Anthony Tucker-Jones book Devil Bridge (2020) also quotes a force of 750 in Nijmegen. You would have though he would access to the latest information.
Need to consider what intelligent information Gavin and is staff had access to: From Jeffson, Major Joel. Operation Market-Garden: Ultra Intelligence Ignored
" In the general enemy situation section, the annex states, “There is no doubt that the enemy has made a remarkable recovery within the last few days, at any rate in the 21 Army Group Area.” In describing the German units in the area of operations, it is noted that a “broken” panzer division is reported in the vicinity of Arnhem and that it may yield up to fifty tanks. It also addresses 4,000 SS troops that are reportedly in Nijmegen after relocating from Amsterdam.{ 82nd Airborne Division, Annex 1c to Field Order No. 11.}"
The 82nd was expecting to find SS Force around Nijmegen.

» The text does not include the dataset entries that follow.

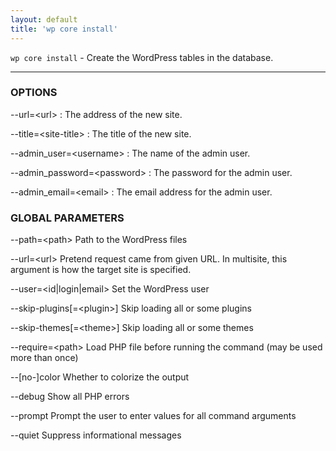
 ```yaml
---
layout: default
title: 'wp core install'
---
```


`wp core install` - Create the WordPress tables in the database.

<hr />

### OPTIONS

\--url=&lt;url&gt;
: The address of the new site.

\--title=&lt;site-title&gt;
: The title of the new site.

\--admin_user=&lt;username&gt;
: The name of the admin user.

\--admin_password=&lt;password&gt;
: The password for the admin user.

\--admin_email=&lt;email&gt;
: The email address for the admin user.

### GLOBAL PARAMETERS

  \--path=&lt;path&gt;
      Path to the WordPress files

  \--url=&lt;url&gt;
      Pretend request came from given URL. In multisite, this argument is how the target site is specified.

  \--user=&lt;id|login|email&gt;
      Set the WordPress user

  \--skip-plugins[=&lt;plugin&gt;]
      Skip loading all or some plugins

  \--skip-themes[=&lt;theme&gt;]
      Skip loading all or some themes

  \--require=&lt;path&gt;
      Load PHP file before running the command (may be used more than once)

  \--[no-]color
      Whether to colorize the output

  \--debug
      Show all PHP errors

  \--prompt
      Prompt the user to enter values for all command arguments

  \--quiet
      Suppress informational messages




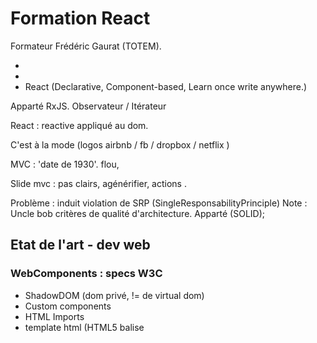 
# Formation React

Formateur Frédéric Gaurat (TOTEM).

  * 
  * 
  * React (Declarative, Component-based, Learn once write anywhere.)

Apparté RxJS. Observateur / Itérateur 

React : reactive appliqué au dom.

C'est à la mode (logos airbnb / fb / dropbox / netflix )

MVC : 'date de 1930'. flou, 

Slide mvc : pas clairs, agénérifier, actions .

Problème : induit violation de SRP (SingleResponsabilityPrinciple)
Note : Uncle bob critères de qualité d'architecture. 
Apparté (SOLID);


## Etat de l'art - dev web

### WebComponents : specs W3C
- ShadowDOM (dom privé, != de virtual dom)
- Custom components
- HTML Imports
- template html (HTML5 balise <template>)

### Outillage

fanboy d'Atom
Apparté (ékectron) .

#### NPM / Yarn

Installation avec chocolatey : 

lancer un cmd.exe avec droits administrateur : 

```
    @powershell -NoProfile -ExecutionPolicy Bypass -Command "iex ((New-Object System.Net.WebClient).DownloadString('https://chocolatey.org/install.ps1'))" && SET "PATH=%PATH%;%ALLUSERSPROFILE%\chocolatey\bin"
```

puis :

    choco install yarn

#### Webpack

Webpack est un bundler javascript. package des modules applications.



### React

create-react-app c'est trop magique. une dépendance transitive gère toutes les autres (à la spring-boot starters)

Génère un fichier 

    yarn eject

Vire create-react-app et remets les outils utilisés dans le projet et les dépendances dans le JSON.

## Bases de React

TP : Composant Hello world

### VirtualDOM

React propose une abstraction au dessus du DOM lui permettant, via un algorithme de diff, de ne mettre à jour que ce qui a changé.



### JSX

Le JSX permet de génèrer du js à partir de XML.

https://babeljs.io/docs/plugins/transform-react-jsx/
https://jasonformat.com/wtf-is-jsx/

Valeurs dans le dom.

### React props et state

Les propertiess sont passées de parent vers enfant.

les proptypes permettent de sécuriser le type / spécifier l'api du composant
définition des propTypes et defaultProps en static sur la classe es2015.



#### props

Paramètre du parent
Lecture seule
Validable
Valeur par défaut

#### states

* Créés dans un composant
* Lecture écriture (this.state dans le composant)
* Updatable (updateState, setState)

### React forms

Les valeurs de champs modifiables sont dans le DOM (input, textarea, select etc..)

Il faut récupérer leur valeurs dans des composants

* 

## Communication composants

Remontée d'infos par les handlers (onClick, onChange etc...) passés en props aux composants enfants 

    O
    |
    /\
   O  O

### FLux

#### Store

Stocke les données

#### Actions

'Quelque chose arrive dans l'app' Event, clicks, Réponses ajax, timer, websocket

Action = type (nom unique) + contenu

#### Dispatcher

créé des actions réparties vers le store.

        Views

Stores          Actions
  
      Dispatcher




## Isomorphic apps


## React Native

Composants natifs. 

## Les tests

Jest

https://facebook.github.io/jest/docs/tutorial-react.html
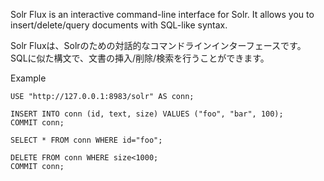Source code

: Solr Flux is an interactive command-line interface for Solr. It allows you to insert/delete/query documents with SQL-like syntax.

Solr Fluxは、Solrのための対話的なコマンドラインインターフェースです。
SQLに似た構文で、文書の挿入/削除/検索を行うことができます。

Example
```
USE "http://127.0.0.1:8983/solr" AS conn;

INSERT INTO conn (id, text, size) VALUES ("foo", "bar", 100);
COMMIT conn;

SELECT * FROM conn WHERE id="foo";

DELETE FROM conn WHERE size<1000;
COMMIT conn;
```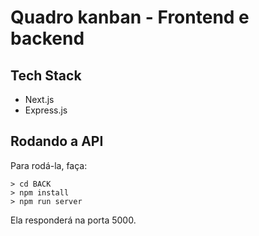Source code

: # Quadro kanban - Frontend e backend

## Tech Stack 

* Next.js
* Express.js

## Rodando a API

Para rodá-la, faça:

```console
> cd BACK
> npm install
> npm run server
```

Ela responderá na porta 5000.
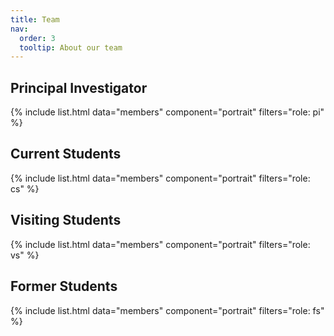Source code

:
 ```yaml
---
title: Team
nav:
  order: 3
  tooltip: About our team
---
```


## Principal Investigator
{% include list.html data="members" component="portrait" filters="role: pi" %}


## Current Students
{% include list.html data="members" component="portrait" filters="role: cs" %}


## Visiting Students
{% include list.html data="members" component="portrait" filters="role: vs" %}

## Former Students
{% include list.html data="members" component="portrait" filters="role: fs" %}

Your comment "It's important to understand the city was clear of combat troops on the first afternoon and therefore wide open for the 508th, as the 1/508th S-2 patrol showed, but only for a few hours." Again, when did the opportunity to capture the bridge passed and could 1/508 reach the bridge in time. As the 508 left the DZ at 1400 hours reached De Ploeg either at 1600 (Poulussen) or 1700 (US Official History) hours who knows when 1/508 could have reach the bridge. What I am saying we will never know with 100% certainty what was the true situation in Nijmegen during the afternoon of the 17th, hence whether the 1/508 would have captured the bridge. It's a debate that is based on speculation and assumptions depending on what sources you think is a reliable source. The best we can say is what is the most likely outcome, based on what reliable information is at hand.